- [Assignment]: Find the word "Grammarly" in the records below. List each line containing it.

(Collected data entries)
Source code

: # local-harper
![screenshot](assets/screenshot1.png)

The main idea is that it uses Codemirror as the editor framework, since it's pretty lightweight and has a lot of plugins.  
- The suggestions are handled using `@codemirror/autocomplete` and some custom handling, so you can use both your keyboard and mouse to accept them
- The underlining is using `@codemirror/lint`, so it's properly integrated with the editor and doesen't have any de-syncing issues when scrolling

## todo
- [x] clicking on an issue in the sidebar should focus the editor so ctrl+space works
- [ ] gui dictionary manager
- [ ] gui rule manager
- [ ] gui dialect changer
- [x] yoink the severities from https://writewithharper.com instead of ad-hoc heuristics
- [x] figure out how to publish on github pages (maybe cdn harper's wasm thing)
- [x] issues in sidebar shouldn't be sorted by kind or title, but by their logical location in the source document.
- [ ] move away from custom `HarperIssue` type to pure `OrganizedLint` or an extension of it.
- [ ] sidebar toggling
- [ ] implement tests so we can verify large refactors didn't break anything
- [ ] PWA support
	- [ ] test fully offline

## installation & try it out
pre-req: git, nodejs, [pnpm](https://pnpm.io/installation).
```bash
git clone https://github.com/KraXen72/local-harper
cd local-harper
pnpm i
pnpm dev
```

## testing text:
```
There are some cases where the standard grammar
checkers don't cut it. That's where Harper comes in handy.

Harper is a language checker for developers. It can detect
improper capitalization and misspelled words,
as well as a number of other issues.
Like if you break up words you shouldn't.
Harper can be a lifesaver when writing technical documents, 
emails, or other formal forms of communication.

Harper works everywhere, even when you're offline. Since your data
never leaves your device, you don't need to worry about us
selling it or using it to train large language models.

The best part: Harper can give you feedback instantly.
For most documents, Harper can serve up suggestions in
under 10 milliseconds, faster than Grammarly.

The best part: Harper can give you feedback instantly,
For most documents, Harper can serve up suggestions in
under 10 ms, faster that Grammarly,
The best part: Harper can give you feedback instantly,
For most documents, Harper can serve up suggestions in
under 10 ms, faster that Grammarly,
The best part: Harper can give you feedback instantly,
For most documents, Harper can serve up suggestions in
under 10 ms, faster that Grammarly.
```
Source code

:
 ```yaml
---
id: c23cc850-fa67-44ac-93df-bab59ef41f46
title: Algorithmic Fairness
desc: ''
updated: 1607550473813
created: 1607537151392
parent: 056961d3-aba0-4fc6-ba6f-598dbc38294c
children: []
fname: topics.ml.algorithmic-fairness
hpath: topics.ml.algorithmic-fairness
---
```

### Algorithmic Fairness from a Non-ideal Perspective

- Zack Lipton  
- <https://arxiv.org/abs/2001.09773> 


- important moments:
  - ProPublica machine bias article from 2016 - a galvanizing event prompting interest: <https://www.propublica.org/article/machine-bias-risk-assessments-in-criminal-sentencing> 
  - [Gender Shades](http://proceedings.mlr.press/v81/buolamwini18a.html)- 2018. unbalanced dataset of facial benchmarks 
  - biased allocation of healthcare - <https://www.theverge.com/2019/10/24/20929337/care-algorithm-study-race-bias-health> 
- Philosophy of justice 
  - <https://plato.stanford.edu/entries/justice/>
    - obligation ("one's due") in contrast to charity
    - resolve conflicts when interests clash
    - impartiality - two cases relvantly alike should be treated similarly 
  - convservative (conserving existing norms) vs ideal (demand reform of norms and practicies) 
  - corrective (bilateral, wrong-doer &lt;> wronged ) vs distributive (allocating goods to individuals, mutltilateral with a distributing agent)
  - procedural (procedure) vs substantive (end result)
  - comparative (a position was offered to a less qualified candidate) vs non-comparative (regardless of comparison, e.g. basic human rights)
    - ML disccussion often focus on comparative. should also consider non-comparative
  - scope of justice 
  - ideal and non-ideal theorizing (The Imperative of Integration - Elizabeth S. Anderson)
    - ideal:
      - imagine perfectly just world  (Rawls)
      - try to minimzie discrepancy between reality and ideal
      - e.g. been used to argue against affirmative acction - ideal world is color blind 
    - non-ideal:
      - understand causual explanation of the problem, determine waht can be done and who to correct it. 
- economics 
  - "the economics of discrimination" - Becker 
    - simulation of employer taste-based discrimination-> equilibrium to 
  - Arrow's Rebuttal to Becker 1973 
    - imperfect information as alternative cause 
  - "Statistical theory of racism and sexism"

- [Your solution]:
under 10 milliseconds, faster than Grammarly.
under 10 ms, faster that Grammarly,
under 10 ms, faster that Grammarly,
under 10 ms, faster that Grammarly.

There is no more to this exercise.